Other than getting giddy using the word NO, I also made myself a promise. I promised to never sacrifice relationships or my physical/emotional health for ANYTHING. This meant setting boundaries and being honest about what I could handle. It meant sharing aloud how I felt, instead of internalizing. I realized I was responsible for 80-90% of the pressure I felt. Stress was a tactic I used to avoid tough things in my own life, a cycle of proving myself…to myself, seeing life as a challenge instead of something to enjoy. Growing up I was surrounded by people who chose work over self; play and relaxation were foreign concepts. I had negative associations like, a career was 100% about success even to the detriment of a personal life. When I adjusted my thinking, added balance, joy, and self care – success became something different entirely. Success became: quality time, getting a 4.0 in college, laughing till I cried with the BEST people, doing things for myself like being creative, singing, pilates…etc. Also, being deliberate where I spent my time and with whom; turning down social events, was another huge thing. Life.Changing.

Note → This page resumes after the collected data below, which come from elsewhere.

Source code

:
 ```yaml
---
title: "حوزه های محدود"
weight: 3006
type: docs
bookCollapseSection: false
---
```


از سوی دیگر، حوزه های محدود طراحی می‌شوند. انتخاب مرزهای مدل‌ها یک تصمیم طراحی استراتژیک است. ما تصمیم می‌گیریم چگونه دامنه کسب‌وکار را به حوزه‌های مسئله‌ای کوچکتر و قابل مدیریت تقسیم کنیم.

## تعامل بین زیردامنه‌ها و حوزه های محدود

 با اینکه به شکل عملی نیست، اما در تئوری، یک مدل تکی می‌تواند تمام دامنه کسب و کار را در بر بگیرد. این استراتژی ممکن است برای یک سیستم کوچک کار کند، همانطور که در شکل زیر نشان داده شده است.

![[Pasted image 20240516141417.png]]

I am NOT saying everyone take an early retirement. Remember, this is a metaphor. Do not destroy your computer to Damn it Feels Good to be a Gangster, please! I am just saying, our eternal success is far more important than any dollar amount or lifestyle! Actively choosing eternity over all else, only enriches our lives and the lives of those around us. Finding value in relationship, learning to say no and setting boundaries changed the course of my life and continues to do so. I will always walk away from the things that deter these achievements. Hopefully this will prevent some of you from making the same mistakes I did. If you don’t, please, above all else, avoid umbrellas and white vehicles in the midst of your breakdown.